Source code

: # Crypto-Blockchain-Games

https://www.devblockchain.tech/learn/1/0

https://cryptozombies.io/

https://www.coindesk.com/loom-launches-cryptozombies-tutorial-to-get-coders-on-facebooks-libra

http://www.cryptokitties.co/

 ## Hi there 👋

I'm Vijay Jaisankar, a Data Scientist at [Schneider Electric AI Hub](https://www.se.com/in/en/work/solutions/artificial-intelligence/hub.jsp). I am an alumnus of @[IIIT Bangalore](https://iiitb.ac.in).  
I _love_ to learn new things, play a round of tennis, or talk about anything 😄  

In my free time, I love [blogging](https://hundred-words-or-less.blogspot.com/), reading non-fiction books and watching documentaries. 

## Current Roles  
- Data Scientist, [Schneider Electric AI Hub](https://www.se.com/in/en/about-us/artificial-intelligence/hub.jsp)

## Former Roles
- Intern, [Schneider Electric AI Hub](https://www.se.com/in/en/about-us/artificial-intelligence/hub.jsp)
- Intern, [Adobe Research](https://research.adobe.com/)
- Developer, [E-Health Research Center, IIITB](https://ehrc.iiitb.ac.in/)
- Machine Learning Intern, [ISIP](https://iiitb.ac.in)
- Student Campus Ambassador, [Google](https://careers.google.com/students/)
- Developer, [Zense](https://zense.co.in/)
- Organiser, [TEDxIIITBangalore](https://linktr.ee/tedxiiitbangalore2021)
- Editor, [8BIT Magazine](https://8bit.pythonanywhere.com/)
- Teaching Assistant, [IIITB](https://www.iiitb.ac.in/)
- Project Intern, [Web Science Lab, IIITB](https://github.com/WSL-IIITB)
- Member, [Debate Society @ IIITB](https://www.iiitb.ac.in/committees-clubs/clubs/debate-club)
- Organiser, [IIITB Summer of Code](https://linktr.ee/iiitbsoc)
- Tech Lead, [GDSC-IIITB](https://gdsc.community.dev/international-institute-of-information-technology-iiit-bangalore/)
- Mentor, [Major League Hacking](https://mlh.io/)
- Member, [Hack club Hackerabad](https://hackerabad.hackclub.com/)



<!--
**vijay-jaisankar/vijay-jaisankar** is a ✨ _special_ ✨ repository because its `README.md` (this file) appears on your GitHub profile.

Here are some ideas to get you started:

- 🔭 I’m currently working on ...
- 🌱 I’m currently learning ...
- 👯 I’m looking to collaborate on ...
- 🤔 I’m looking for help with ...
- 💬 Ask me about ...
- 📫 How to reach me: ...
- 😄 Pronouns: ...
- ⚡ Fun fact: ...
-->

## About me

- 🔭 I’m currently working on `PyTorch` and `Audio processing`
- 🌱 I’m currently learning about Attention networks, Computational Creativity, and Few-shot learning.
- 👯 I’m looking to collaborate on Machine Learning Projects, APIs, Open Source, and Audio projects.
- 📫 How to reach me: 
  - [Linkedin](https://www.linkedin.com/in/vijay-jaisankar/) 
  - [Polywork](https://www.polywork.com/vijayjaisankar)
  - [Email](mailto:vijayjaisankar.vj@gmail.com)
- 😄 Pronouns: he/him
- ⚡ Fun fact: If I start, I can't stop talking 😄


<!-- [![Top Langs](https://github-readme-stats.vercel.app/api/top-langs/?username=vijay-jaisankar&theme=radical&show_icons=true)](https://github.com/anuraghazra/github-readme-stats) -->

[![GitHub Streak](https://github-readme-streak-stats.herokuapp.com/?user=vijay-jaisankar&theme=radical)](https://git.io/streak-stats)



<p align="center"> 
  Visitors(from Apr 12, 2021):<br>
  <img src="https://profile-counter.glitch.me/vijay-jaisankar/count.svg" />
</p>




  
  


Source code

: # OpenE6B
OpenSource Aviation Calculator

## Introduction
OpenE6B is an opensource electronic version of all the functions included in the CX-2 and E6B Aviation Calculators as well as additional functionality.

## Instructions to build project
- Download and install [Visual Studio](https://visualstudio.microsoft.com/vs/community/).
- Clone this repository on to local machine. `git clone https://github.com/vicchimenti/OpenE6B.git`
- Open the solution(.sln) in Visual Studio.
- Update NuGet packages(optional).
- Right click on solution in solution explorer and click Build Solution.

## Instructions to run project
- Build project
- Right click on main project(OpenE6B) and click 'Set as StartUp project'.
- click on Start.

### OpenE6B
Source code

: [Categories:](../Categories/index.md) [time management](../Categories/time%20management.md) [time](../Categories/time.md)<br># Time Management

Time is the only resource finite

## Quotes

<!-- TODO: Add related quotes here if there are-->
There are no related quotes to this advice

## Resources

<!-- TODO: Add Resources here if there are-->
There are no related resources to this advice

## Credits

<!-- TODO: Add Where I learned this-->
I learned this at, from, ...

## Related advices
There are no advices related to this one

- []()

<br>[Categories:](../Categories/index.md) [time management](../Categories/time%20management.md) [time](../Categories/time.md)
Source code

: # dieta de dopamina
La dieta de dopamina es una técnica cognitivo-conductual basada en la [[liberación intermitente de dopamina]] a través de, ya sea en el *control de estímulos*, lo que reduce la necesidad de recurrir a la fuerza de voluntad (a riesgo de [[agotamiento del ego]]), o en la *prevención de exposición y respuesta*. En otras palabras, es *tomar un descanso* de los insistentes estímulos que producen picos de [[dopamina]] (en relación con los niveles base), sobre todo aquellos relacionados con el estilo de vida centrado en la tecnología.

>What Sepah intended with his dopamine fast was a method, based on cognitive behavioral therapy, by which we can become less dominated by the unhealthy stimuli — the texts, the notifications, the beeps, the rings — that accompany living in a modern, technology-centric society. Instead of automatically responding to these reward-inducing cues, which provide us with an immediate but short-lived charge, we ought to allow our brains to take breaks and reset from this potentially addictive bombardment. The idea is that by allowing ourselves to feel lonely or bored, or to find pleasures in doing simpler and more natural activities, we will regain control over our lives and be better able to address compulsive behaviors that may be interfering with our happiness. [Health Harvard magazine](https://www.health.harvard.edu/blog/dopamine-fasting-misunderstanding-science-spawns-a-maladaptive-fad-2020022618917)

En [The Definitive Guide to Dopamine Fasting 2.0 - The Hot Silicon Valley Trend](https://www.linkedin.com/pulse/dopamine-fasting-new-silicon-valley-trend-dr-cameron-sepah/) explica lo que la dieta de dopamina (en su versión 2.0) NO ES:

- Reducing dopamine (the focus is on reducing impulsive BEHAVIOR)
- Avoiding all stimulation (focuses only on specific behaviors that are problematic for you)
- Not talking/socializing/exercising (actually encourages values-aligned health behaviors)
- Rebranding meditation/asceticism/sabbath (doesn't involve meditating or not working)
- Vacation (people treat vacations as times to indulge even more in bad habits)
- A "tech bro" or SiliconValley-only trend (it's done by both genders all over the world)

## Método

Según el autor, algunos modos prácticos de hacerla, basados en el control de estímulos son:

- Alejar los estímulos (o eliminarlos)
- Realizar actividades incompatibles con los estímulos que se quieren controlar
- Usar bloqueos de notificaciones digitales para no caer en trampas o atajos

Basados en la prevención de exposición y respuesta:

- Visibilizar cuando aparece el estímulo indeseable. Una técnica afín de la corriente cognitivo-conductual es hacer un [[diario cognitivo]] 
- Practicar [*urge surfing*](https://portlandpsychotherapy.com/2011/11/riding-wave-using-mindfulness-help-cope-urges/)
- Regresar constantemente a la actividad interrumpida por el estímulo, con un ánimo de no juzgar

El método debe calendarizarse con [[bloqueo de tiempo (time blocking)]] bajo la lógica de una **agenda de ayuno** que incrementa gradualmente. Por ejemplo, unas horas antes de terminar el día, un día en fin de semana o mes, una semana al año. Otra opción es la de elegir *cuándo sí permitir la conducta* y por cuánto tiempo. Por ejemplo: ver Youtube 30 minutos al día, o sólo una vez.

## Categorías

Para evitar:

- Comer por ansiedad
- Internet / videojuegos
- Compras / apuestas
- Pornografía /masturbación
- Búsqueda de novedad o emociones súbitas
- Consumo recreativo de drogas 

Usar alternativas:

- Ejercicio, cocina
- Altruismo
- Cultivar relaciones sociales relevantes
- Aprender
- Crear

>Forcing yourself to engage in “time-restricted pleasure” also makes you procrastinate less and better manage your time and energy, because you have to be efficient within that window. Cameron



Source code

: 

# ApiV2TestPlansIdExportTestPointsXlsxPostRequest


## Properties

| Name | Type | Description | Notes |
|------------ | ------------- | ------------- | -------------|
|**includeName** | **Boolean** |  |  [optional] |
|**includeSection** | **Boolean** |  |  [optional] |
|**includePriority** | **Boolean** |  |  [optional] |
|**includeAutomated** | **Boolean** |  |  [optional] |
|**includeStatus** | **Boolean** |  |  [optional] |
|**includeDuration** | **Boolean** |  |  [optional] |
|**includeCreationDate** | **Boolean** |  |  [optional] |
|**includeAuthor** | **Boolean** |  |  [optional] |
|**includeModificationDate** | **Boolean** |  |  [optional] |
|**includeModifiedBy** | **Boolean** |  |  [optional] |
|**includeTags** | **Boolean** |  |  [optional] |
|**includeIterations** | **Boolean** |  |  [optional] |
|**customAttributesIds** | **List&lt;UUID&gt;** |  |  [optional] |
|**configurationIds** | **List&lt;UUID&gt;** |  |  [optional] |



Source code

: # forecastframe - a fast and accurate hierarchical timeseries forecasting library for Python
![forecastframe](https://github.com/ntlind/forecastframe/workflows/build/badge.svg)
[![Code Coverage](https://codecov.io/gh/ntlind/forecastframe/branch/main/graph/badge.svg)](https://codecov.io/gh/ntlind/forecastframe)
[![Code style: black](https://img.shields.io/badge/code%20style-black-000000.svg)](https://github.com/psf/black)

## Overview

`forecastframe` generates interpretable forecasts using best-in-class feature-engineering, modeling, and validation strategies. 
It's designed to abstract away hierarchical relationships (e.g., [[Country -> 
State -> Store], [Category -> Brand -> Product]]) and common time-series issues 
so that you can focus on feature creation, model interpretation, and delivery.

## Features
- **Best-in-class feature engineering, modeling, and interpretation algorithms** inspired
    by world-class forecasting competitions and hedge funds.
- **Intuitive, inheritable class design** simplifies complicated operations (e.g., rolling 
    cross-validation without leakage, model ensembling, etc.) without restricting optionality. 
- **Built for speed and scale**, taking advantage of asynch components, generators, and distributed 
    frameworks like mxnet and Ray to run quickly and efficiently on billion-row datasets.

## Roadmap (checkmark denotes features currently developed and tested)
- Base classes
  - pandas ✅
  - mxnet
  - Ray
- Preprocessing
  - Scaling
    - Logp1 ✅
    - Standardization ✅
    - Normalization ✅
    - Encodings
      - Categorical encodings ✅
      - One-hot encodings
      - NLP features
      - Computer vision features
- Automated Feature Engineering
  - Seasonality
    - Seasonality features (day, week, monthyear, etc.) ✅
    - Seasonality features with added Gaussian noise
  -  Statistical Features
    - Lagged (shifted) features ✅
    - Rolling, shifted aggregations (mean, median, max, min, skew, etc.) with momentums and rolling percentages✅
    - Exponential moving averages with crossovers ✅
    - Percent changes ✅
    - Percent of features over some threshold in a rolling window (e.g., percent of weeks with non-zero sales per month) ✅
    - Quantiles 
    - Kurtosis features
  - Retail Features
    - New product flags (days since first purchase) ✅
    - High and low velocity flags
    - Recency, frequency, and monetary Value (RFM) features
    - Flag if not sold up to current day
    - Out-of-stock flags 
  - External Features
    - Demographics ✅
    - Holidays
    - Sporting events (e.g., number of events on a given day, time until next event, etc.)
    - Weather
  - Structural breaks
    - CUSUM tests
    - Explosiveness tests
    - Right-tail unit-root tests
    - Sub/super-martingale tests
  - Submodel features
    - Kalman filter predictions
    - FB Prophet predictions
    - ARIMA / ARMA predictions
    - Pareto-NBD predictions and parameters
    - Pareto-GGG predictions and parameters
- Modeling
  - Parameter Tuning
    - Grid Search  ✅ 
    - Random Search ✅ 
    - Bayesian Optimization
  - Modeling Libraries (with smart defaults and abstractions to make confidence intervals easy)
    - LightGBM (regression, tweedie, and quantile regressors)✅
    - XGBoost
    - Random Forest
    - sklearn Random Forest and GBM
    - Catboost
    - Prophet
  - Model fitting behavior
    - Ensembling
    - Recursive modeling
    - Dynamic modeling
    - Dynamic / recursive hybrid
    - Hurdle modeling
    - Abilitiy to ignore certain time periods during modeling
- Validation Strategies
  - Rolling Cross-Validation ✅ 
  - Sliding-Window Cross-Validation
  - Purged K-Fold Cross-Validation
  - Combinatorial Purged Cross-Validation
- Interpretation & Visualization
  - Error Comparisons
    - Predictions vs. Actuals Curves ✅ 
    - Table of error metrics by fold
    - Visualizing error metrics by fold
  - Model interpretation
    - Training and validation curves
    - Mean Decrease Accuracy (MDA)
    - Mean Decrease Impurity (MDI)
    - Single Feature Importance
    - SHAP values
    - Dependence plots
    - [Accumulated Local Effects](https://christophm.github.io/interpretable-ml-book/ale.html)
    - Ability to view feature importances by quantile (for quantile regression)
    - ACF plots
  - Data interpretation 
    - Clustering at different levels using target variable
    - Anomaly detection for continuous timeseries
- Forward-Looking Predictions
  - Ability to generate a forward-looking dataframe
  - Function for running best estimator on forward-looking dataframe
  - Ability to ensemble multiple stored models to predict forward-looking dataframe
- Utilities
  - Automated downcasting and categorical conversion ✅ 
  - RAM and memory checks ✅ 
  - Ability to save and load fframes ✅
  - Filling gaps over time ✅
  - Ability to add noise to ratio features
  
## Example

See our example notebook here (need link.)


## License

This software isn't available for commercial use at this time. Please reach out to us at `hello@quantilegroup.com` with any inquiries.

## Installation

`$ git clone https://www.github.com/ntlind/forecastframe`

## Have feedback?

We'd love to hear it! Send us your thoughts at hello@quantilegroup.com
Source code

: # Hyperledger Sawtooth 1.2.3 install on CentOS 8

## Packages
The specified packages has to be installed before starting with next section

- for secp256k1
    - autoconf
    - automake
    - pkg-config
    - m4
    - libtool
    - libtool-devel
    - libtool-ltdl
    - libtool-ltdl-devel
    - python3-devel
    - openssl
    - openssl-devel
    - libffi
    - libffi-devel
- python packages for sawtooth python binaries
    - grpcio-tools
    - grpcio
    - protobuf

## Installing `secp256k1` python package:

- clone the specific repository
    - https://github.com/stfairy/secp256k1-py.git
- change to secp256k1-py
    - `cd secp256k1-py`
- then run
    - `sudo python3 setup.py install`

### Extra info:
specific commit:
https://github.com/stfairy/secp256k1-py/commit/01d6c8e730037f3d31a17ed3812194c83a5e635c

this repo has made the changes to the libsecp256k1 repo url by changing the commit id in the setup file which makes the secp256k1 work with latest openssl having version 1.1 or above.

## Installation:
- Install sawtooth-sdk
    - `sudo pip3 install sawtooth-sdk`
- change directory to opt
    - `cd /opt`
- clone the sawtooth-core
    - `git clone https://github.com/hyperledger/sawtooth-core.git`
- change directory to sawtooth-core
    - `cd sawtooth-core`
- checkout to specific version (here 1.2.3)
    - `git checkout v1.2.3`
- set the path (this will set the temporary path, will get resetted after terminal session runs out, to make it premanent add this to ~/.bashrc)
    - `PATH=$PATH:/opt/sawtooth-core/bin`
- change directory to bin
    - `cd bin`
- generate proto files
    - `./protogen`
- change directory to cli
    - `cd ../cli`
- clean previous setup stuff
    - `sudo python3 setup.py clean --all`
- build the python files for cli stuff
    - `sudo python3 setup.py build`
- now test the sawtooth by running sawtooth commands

******************************

■ TASK DESCRIPTION
Scan the listing above for the word "Aviation" and copy every line that holds it.

■ RESULT
OpenSource Aviation Calculator
OpenE6B is an opensource electronic version of all the functions included in the CX-2 and E6B Aviation Calculators as well as additional functionality.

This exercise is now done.